Several minutes after the fight was stopped, security men were still pitching people from the ring.
When order was restored in the ring and the time was announced, there were thunderous boos from the crowd of more than 15,000 in an outdoor arena.
The last two punches that drove Ruddock into the ropes were a right hand and a left hook. He appeared dazed but looked more shocked at Steele's decision than from Tyson's punches.
"I can't control the decision of the referee," said Tyson, now in line to fight the winner of the Evander Holyfield-George Foreman championship match in Atlantic City, N.J., April 19. "I would have loved to knock him cold. But Razor didn't protest; his handlers did."
Ruddock had a different version.
"When Steele stopped it, I yelled, 'What?' and then everyone was jumping in the ring. I wasn't hurt. We're gladiators. I wanted to go on."
Ruddock also protested Tyson's tactics throughout the match, in which the fighters exchanging blows after several rounds.
That was the worst-refereed fight I've ever been in," said Ruddock, now 25-2-1. "Tyson fought the dirtiest fight of his life. Elbows, low blows and hitting after the bell, and Steele did nothing. That's why we didn't want him."

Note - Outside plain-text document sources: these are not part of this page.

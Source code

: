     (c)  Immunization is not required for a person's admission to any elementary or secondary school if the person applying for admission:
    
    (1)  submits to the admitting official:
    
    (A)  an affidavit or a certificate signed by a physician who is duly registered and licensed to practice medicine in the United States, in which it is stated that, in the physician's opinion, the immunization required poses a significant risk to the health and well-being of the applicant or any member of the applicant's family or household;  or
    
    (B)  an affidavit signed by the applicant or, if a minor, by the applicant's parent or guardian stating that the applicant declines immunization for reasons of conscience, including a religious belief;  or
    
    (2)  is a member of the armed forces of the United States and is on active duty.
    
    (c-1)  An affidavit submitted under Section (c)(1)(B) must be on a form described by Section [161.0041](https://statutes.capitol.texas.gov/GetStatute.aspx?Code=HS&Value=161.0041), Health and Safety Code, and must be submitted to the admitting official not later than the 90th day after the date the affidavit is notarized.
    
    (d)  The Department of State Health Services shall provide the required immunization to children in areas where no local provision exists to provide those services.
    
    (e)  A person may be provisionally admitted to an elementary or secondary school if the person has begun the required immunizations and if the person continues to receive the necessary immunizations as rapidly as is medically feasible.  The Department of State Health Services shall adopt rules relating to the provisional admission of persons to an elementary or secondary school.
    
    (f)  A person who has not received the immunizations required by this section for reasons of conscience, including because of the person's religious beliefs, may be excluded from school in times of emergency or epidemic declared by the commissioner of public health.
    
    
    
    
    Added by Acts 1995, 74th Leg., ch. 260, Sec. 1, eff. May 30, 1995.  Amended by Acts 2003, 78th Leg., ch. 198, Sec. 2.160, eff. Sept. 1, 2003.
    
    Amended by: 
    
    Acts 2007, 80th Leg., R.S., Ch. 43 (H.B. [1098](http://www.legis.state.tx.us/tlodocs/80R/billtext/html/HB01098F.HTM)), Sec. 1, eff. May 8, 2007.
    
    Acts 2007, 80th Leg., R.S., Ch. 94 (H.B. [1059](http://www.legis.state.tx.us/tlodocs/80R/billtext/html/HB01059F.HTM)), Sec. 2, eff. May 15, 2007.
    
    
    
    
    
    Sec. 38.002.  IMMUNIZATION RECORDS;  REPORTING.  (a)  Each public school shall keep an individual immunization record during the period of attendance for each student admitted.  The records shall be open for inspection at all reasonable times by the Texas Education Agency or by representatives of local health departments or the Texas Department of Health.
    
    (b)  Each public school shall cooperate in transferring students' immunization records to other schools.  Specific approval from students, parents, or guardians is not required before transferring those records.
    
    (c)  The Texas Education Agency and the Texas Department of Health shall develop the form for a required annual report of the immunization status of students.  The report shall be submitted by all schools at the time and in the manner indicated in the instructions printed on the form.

Muhammad, after delivering a lengthy diatribe against Steele, said he will a file a protest with the Nevada Boxing Commission and will demand a rematch.

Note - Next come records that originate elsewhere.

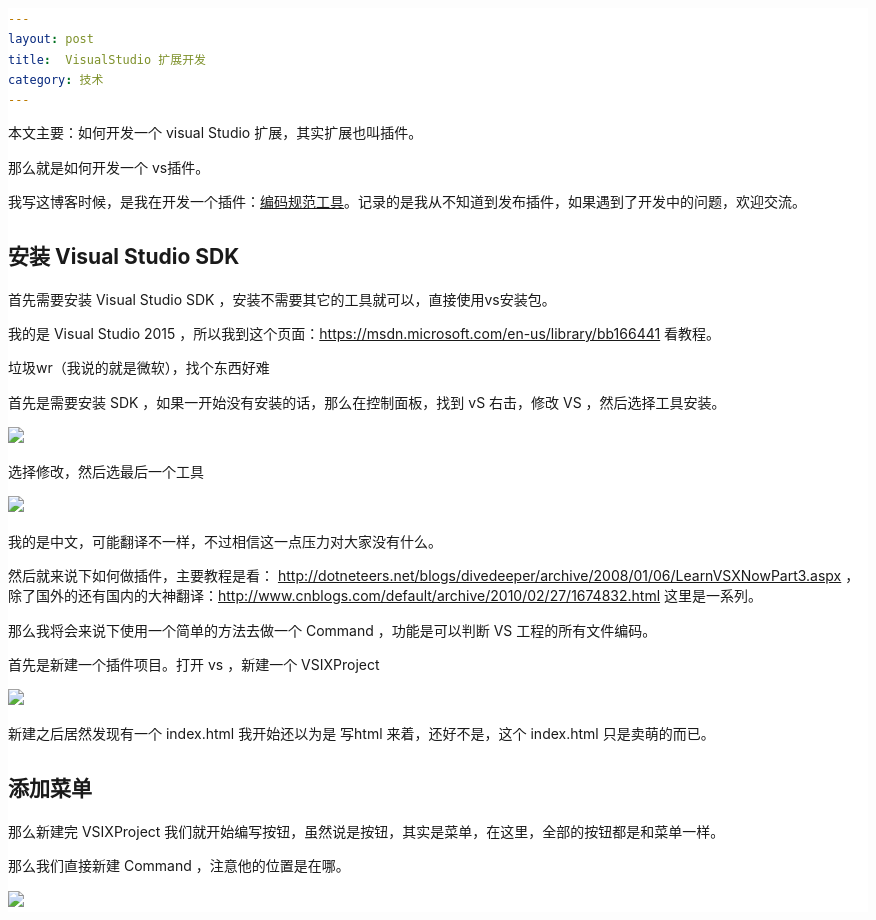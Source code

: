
 ```yaml
---
layout: post
title:  VisualStudio 扩展开发 
category: 技术 
---
```


本文主要：如何开发一个 visual Studio 扩展，其实扩展也叫插件。

那么就是如何开发一个 vs插件。



<div id="toc"></div>

我写这博客时候，是我在开发一个插件：[编码规范工具](https://marketplace.visualstudio.com/items?itemName=lindexigd.vs-extension-18109)。记录的是我从不知道到发布插件，如果遇到了开发中的问题，欢迎交流。

## 安装 Visual Studio SDK

首先需要安装 Visual Studio SDK ，安装不需要其它的工具就可以，直接使用vs安装包。

我的是 Visual Studio 2015 ，所以我到这个页面：https://msdn.microsoft.com/en-us/library/bb166441 看教程。

垃圾wr（我说的就是微软），找个东西好难

首先是需要安装 SDK ，如果一开始没有安装的话，那么在控制面板，找到 vS 右击，修改 VS ，然后选择工具安装。

![](http://7xqpl8.com1.z0.glb.clouddn.com/dac58ce0-c90f-489f-9ac0-83aadcf143db201711291648.jpg)

选择修改，然后选最后一个工具

![](http://7xqpl8.com1.z0.glb.clouddn.com/dac58ce0-c90f-489f-9ac0-83aadcf143db201711291724.jpg)

我的是中文，可能翻译不一样，不过相信这一点压力对大家没有什么。



然后就来说下如何做插件，主要教程是看： http://dotneteers.net/blogs/divedeeper/archive/2008/01/06/LearnVSXNowPart3.aspx ，除了国外的还有国内的大神翻译：http://www.cnblogs.com/default/archive/2010/02/27/1674832.html 这里是一系列。

那么我将会来说下使用一个简单的方法去做一个 Command ，功能是可以判断 VS 工程的所有文件编码。

首先是新建一个插件项目。打开 vs ，新建一个 VSIXProject 

![](http://7xqpl8.com1.z0.glb.clouddn.com/dac58ce0-c90f-489f-9ac0-83aadcf143db201711291848.jpg)

新建之后居然发现有一个  index.html 我开始还以为是 写html 来着，还好不是，这个 index.html 只是卖萌的而已。

## 添加菜单

那么新建完 VSIXProject 我们就开始编写按钮，虽然说是按钮，其实是菜单，在这里，全部的按钮都是和菜单一样。

那么我们直接新建 Command ，注意他的位置是在哪。

![](http://7xqpl8.com1.z0.glb.clouddn.com/dac58ce0-c90f-489f-9ac0-83aadcf143db201711292118.jpg)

"We didn't want Steele from the start, but they [the commission] threw us out when we complained."
Steele defended his action the same way he did after the Chavez-Taylor controversy.
"Ruddock was hurt, and he knew he was in serious trouble," Steele said. "My job is to protect the fighters. A fighter doesn't have to be on the floor and I don't have to count him out before he surrenders. This is a sport, not war."
The fight was marked by thunderous punches from both men as ZTC they tried to end it from the outset. It was also marked by wildness and by a lot of clutching and grabbing.
Ruddock was first in the ring, wearing a red, green and white windbreaker to ward off the chilly desert air. Tyson, as usual, wore his customary black robe without adornment.
Tyson was clearly the favorite of the capacity crowd as the fighters were introduced. They did not shake hands before the opening bell.
Ruddock and Tyson both tried to end the fight early, throwing wild left uppercuts. Ruddock's second punch spun him around.
Tyson landed a right cross high on Tyson's forehead without effect. Ruddock seemed unawed, moving constantly forward, but was slowed by a crunching left to the rib cage.
A lunging Tyson ran into a left counter by Ruddock. After Ruddock landed two more jarring lefts, the bell sounded. But Tyson kept fighting. Steele moved quickly to separate the boxers as they exchanged angry words.
Tyson roared out of his corner at the start of the second round and floored Ruddock with a left hook. But the Canadian bounced up quickly and looked clear-eyed while taking a mandatory eight count.
Tyson tried to finish the job, but Ruddock did an effective job of tying him up while trying to score with his hook. But he was beginning to show signs of fatigue as Tyson continued to land punches to his midsection.
Tyson continued to dole out excessive punishment in the third round, making Ruddock give ground with his body attack. Ruddock momentarily stalled the assault with a crisp hook. But when he missed a left and right, Tyson nailed Ruddock with a left flush on the chin.
The force of the blow sent Ruddock crumpling to the floor. But he again displayed a big heart, regaining his feet and wore a wry smile when the bell sounded.
Tyson trapped Ruddock on the ropes in the fourth round, but the 5-1 underdog escaped the trap and exchanged savage hooks in mid-ring. Tyson was warned by Steele for hitting low. The message fell on deaf ears. Tyson again landed a punch below the belt after the bell. Ruddock responded with a hard left to the chops before Steele could pull them apart.